Work instruction: Below are some records. Copy every line in them that holds "this".
:::::
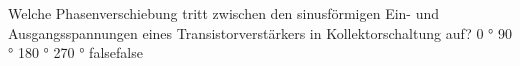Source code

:     {Welche Phasenverschiebung tritt zwischen den sinusförmigen Ein- und Ausgangsspannungen eines Transistorverstärkers in Kollektorschaltung auf?}
    {0 °}
    {90 °}
    {180 °}
    {270 °}
    {false}{false}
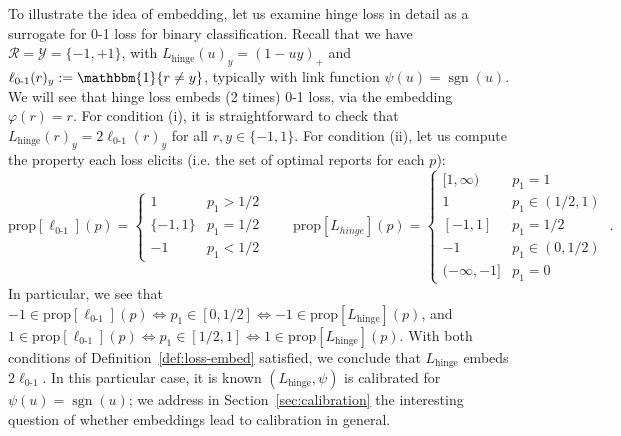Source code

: \documentclass[12pt]{article}
\newcommand{\prop}[1]{\mathrm{prop}[#1]}
\newcommand{\simplex}{\Delta_\Y}
\newcommand{\R}{\mathcal{R}}
\newcommand{\Y}{\mathcal{Y}}
\newcommand{\inprod}[2]{\langle #1, #2 \rangle}%
\newcommand{\ones}{\mathbbm{1}}
\newcommand{\Ind}[1]{\ones\{#1\}}
\newcommand{\hinge}{L_{\mathrm{hinge}}}
\newcommand{\ellzo}{\ell_{\text{0-1}}}
\DeclareMathOperator*{\sgn}{sgn}
\begin{document}
To illustrate the idea of embedding, let us examine hinge loss in detail as a surrogate for 0-1 loss for binary classification.
Recall that we have $\R = \Y = \{-1, +1\}$, with $\hinge(u)_y = (1 - uy)_+$ and $\ellzo(r)_y := \Ind{r\neq y}$, typically with link function $\psi(u) = \sgn(u)$.
We will see that hinge loss embeds (2 times) 0-1 loss, via the embedding $\varphi(r) = r$.
For condition (i), it is straightforward to check that $\hinge(r)_y = 2\ellzo(r)_y$ for all $r,y\in\{-1,1\}$.
For condition (ii), let us compute the property each loss elicits (i.e. the set of optimal reports for each $p$):
\[
\prop{\ellzo}(p) = \begin{cases}
1 & p_1 > 1/2 \\
\{-1,1\} & p_1 = 1/2\\
-1 & p_1 < 1/2
\end{cases}
\qquad 
\prop{L_{hinge}}(p) = \begin{cases}
[1,\infty) & p_1 = 1\\
1 & p_1 \in (1/2,1) \\
[-1,1] & p_1 = 1/2\\
-1& p_1 \in (0, 1/2)\\
(-\infty, -1]& p_1 = 0
\end{cases}~.
\]
In particular, we see that $-1 \in \prop{\ellzo}(p) \iff p_1 \in [0, 1/2] \iff -1 \in \prop{\hinge}(p)$, and $1 \in \prop{\ellzo}(p) \iff p_1 \in [1/2,1] \iff 1 \in \prop{\hinge}(p)$.
With both conditions of Definition~\ref{def:loss-embed} satisfied, we conclude that $\hinge$ embeds $2\ellzo$.
In this particular case, it is known $(\hinge,\psi)$ is calibrated for $\psi(u) = \sgn(u)$; we address in Section~\ref{sec:calibration} the interesting question of whether embeddings lead to calibration in general.

\end{document}
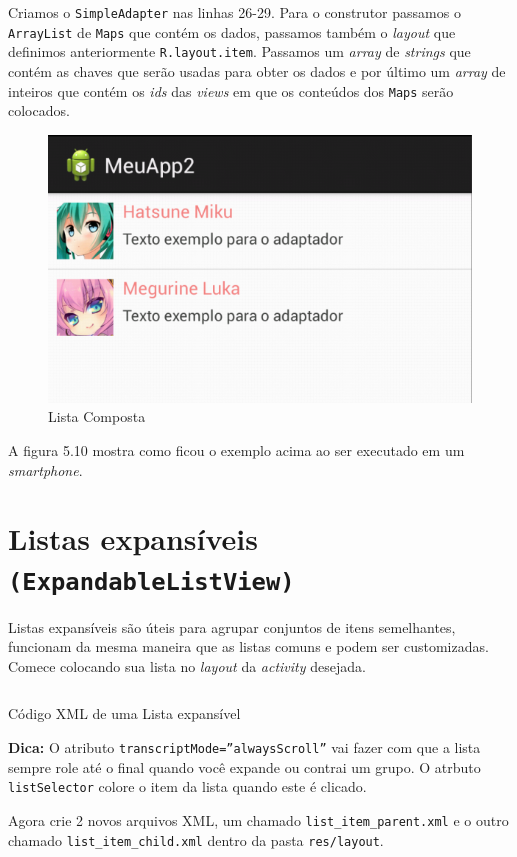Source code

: \documentclass[a4paper,12pt,brazil]{book}
\begin{document}
\begin{singlespace}
Criamos o \texttt{SimpleAdapter} nas linhas 26-29. Para o construtor passamos o \texttt{ArrayList} de \texttt{Maps} que contém os dados, passamos também o \emph{layout} que definimos anteriormente \texttt{R.layout.item}. Passamos um \emph{array} de \emph{strings} que contém as chaves que serão usadas para obter os dados e por último um \emph{array} de inteiros que contém os \emph{ids} das \emph{views} em que os conteúdos dos \texttt{Maps} serão colocados.

\begin{figure}[H]
  \centering
  \includegraphics[width=.475\textwidth]{figuras/design/lista-composta.png}
  \caption{Lista Composta}
  \label{fig:e}
\end{figure}

A figura 5.10 mostra como ficou o exemplo acima ao ser executado em um \emph{smartphone}. 

\section{Listas expansíveis \texttt{(ExpandableListView)}}

Listas expansíveis são úteis para agrupar conjuntos de itens semelhantes, funcionam da mesma maneira que as listas comuns e podem ser customizadas.
Comece colocando sua lista no \emph{layout} da \emph{activity} desejada.
	
\begin{listing}[H]
\inputminted[linenos=true,fontsize=\small,frame=lines, framesep=2mm, tabsize=2,numbersep=5pt]{xml}{src/design/exlist.xml}
\caption{Código XML de uma Lista expansível}
\end{listing}	

\begin{framed}
\textbf{Dica:} O atributo \texttt{transcriptMode=''alwaysScroll''} vai fazer com que a lista sempre role até o final quando você expande ou contrai um grupo.
O atrbuto \texttt{listSelector} colore o item da lista quando este é clicado.
\end{framed}

Agora crie 2 novos arquivos XML, um chamado \texttt{list\_item\_parent.xml} e o outro chamado \texttt{list\_item\_child.xml} dentro da pasta \texttt{res/layout}.


\end{singlespace}
\end{document}
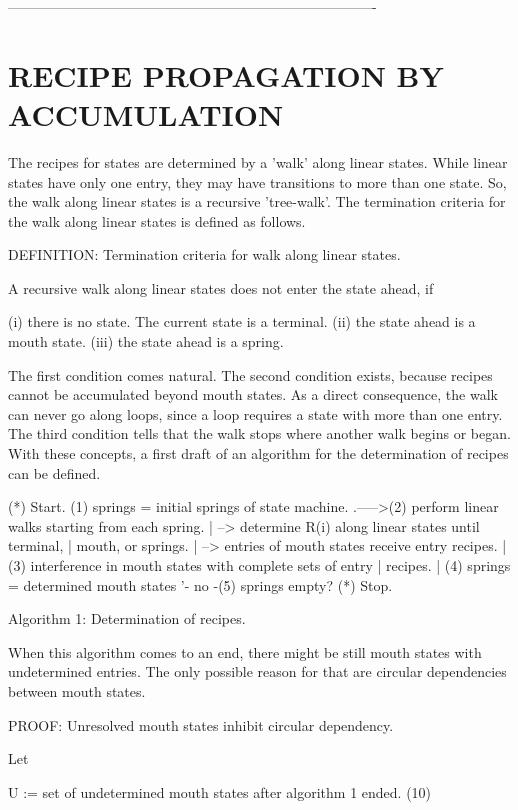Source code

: \documentclass[12pt]{article}
\begin{document}
-------------------------------------------------------------------------------

\section{RECIPE PROPAGATION BY ACCUMULATION}

The recipes for states are determined by a 'walk' along linear states. While
linear states have only one entry, they may have transitions to more than one
state. So, the walk along linear states is a recursive 'tree-walk'. The
termination criteria for the walk along linear states is defined as follows.

DEFINITION: Termination criteria for walk along linear states.

    A recursive walk along linear states does not enter the
    state ahead, if 

       (i)   there is no state. The current state is a terminal.
       (ii)  the state ahead is a mouth state.
       (iii) the state ahead is a spring.

The first condition comes natural. The second condition exists, because recipes
cannot be accumulated beyond mouth states. As a direct consequence, the walk
can never go along loops, since a loop requires a state with more than one
entry. The third condition tells that the walk stops where another walk begins
or began.  With these concepts, a first draft of an algorithm for the
determination of recipes can be defined.

          (*) Start.
          (1) springs = initial springs of state machine.
   .----->(2) perform linear walks starting from each spring.
   |          --> determine R(i) along linear states until terminal,
   |              mouth, or springs.
   |          --> entries of mouth states receive entry recipes.
   |      (3) interference in mouth states with complete sets of entry
   |          recipes.
   |      (4) springs = determined mouth states
   '- no -(5) springs empty?
          (*) Stop.

        Algorithm 1: Determination of recipes.

When this algorithm comes to an end, there might be still mouth states with
undetermined entries. The only possible reason for that are circular
dependencies between mouth states. 

PROOF: Unresolved mouth states inhibit circular dependency.

Let 

        U := set of undetermined mouth states after algorithm 1 ended.       (10)
\end{document}
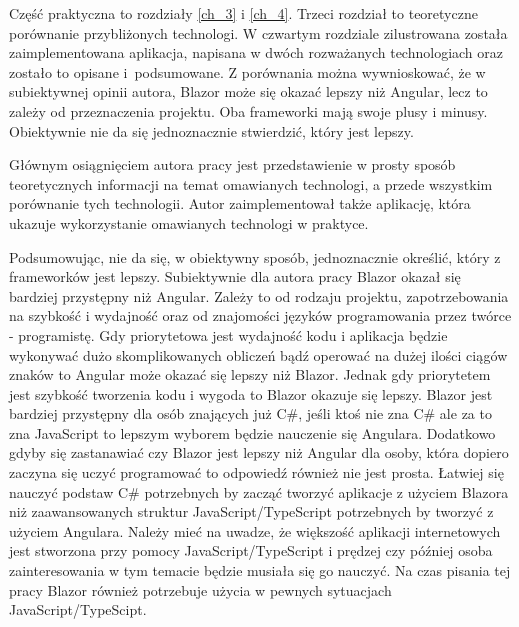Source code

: \documentclass[12pt,a4paper,oneside]{book}
\begin{document}
Część praktyczna to rozdziały \ref{ch_3} i \ref{ch_4}. Trzeci rozdział to teoretyczne porównanie przybliżonych technologi. W czwartym rozdziale zilustrowana została zaimplementowana aplikacja, napisana w dwóch rozważanych technologiach oraz zostało to opisane i~podsumowane. Z porównania można wywnioskować, że w subiektywnej opinii autora, Blazor może się okazać lepszy niż Angular, lecz to zależy od przeznaczenia projektu. Oba frameworki mają swoje plusy i minusy. Obiektywnie nie da się jednoznacznie stwierdzić, który jest lepszy. 

Głównym osiągnięciem autora pracy jest przedstawienie w prosty sposób teoretycznych informacji na temat omawianych technologi, a przede wszystkim porównanie tych technologii. Autor zaimplementował także aplikację, która ukazuje wykorzystanie omawianych technologi w praktyce.

Podsumowując, nie da się, w obiektywny sposób, jednoznacznie określić, który z frameworków jest lepszy. Subiektywnie dla autora pracy Blazor okazał się bardziej przystępny niż Angular. Zależy to od rodzaju projektu, zapotrzebowania na szybkość i wydajność oraz od znajomości języków programowania przez twórce - programistę. Gdy priorytetowa jest wydajność kodu i aplikacja będzie wykonywać dużo skomplikowanych obliczeń bądź operować na dużej ilości ciągów znaków to Angular może okazać się lepszy niż Blazor. Jednak gdy priorytetem jest szybkość tworzenia kodu i wygoda to Blazor okazuje się lepszy. Blazor jest bardziej przystępny dla osób znających już C\#, jeśli ktoś nie zna C\# ale za to zna JavaScript to lepszym wyborem będzie nauczenie się Angulara. Dodatkowo gdyby się zastanawiać czy Blazor jest lepszy niż Angular dla osoby, która dopiero zaczyna się uczyć programować to odpowiedź również nie jest prosta. Łatwiej się nauczyć podstaw C\# potrzebnych by zacząć tworzyć aplikacje z użyciem Blazora niż zaawansowanych struktur JavaScript/TypeScript potrzebnych by tworzyć z użyciem Angulara. Należy mieć na uwadze, że większość aplikacji internetowych jest stworzona przy pomocy JavaScript/TypeScript i prędzej czy później osoba zainteresowania w tym temacie będzie musiała się go nauczyć. Na czas pisania tej pracy Blazor również potrzebuje użycia w pewnych sytuacjach JavaScript/TypeScipt.

\appendix
\end{document}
:::::
Task response:
In this particular case, it is known $(\hinge,\psi)$ is calibrated for $\psi(u) = \sgn(u)$; we address in Section~\ref{sec:calibration} the interesting question of whether embeddings lead to calibration in general.
When this algorithm comes to an end, there might be still mouth states with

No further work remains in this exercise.